Bademcikler olağan koşullarda ağızdan giren havayı süzmek formunda kollayıcı vazifeyle mevcuttur. Lakin bir defa enfeksiyon aldığı vakit (özellikle BETA olarak bilinen enfeksiyon) doku içine yerleştiğinden antibiyotik ile baskılanabilir, lakin sık tekrarlamaya devam eder.
Şöyle açıklayabiliriz; Bademcikler sünger üzere dokulardır, süngeri bir kere sabunladığınızda 100 kezde yıkasanız 101. yıkamada tekrar sabun akar, bademcik de bir kere BETA mikrobunu aldığında her antibiyotik kullanımında baskılanır beden direncini düşük bulduğunda ise tekrar tetiklenir.
Bademciklerde yerleşen BETA mikrobunun temel riski ise bilhassa çocukluk çağında eklem ve kalp ile ilgili komplikasyonlara sebep olabilmesidir.
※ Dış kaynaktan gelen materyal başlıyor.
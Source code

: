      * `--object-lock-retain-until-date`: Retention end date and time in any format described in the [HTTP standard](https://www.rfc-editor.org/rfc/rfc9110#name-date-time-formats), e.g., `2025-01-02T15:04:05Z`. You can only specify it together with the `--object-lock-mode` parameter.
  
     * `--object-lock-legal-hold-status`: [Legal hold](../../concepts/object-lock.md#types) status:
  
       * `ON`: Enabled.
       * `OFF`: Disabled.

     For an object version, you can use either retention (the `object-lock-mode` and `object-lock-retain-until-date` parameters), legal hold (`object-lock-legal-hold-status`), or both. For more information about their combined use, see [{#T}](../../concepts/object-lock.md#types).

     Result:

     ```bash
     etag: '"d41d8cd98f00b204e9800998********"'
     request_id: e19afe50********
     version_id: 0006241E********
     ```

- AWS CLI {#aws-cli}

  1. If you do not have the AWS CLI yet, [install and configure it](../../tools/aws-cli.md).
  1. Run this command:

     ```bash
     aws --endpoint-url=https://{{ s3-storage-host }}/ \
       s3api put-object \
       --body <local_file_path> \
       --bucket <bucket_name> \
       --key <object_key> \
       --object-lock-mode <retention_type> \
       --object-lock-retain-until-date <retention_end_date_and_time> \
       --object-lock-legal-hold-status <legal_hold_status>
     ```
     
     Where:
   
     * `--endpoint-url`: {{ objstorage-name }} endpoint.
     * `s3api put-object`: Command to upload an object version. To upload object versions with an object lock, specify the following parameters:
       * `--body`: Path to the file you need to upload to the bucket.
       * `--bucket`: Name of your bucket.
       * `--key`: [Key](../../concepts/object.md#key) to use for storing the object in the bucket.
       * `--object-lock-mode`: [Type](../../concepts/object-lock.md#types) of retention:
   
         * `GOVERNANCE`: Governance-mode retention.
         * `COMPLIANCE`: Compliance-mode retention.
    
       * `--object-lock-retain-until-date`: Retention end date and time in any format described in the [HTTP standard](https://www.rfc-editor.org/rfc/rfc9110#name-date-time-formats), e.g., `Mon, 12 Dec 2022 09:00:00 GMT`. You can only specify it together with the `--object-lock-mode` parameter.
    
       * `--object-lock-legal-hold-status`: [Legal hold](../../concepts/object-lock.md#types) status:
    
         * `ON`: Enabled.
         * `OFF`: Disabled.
Bunun dışında iştahsızlık, büyüme gelişme geriliği, dikkat dağınıklığı üzere hastanın tüm hayatını etkileyecek komplikasyonlar da sıklıkla görülmektedir.
İşte bu sebeplerden ötürü takiplerde hasta bir yıl içinde üç ya da üçden fazla ateşli, antibiyotik kullanımı gerektiren bademcik enfeksiyonu geçirdi ise artık yarardan çok ziyan verdiği, süzgeç vazifesini yapmadığı üzere kendisi enfeksiyon odağı haline geldiği kıymetlendirilir ve ziyan veren bademciğin alınması önerilir. Hasta lakin bu halde daha önemli komplikasyonlardan korunabilir. Bademcikler yalnızca yardımcı doku olduğu için alındığında ömür uzunluğu bedende rastgele bir eksikliği hissedilmez.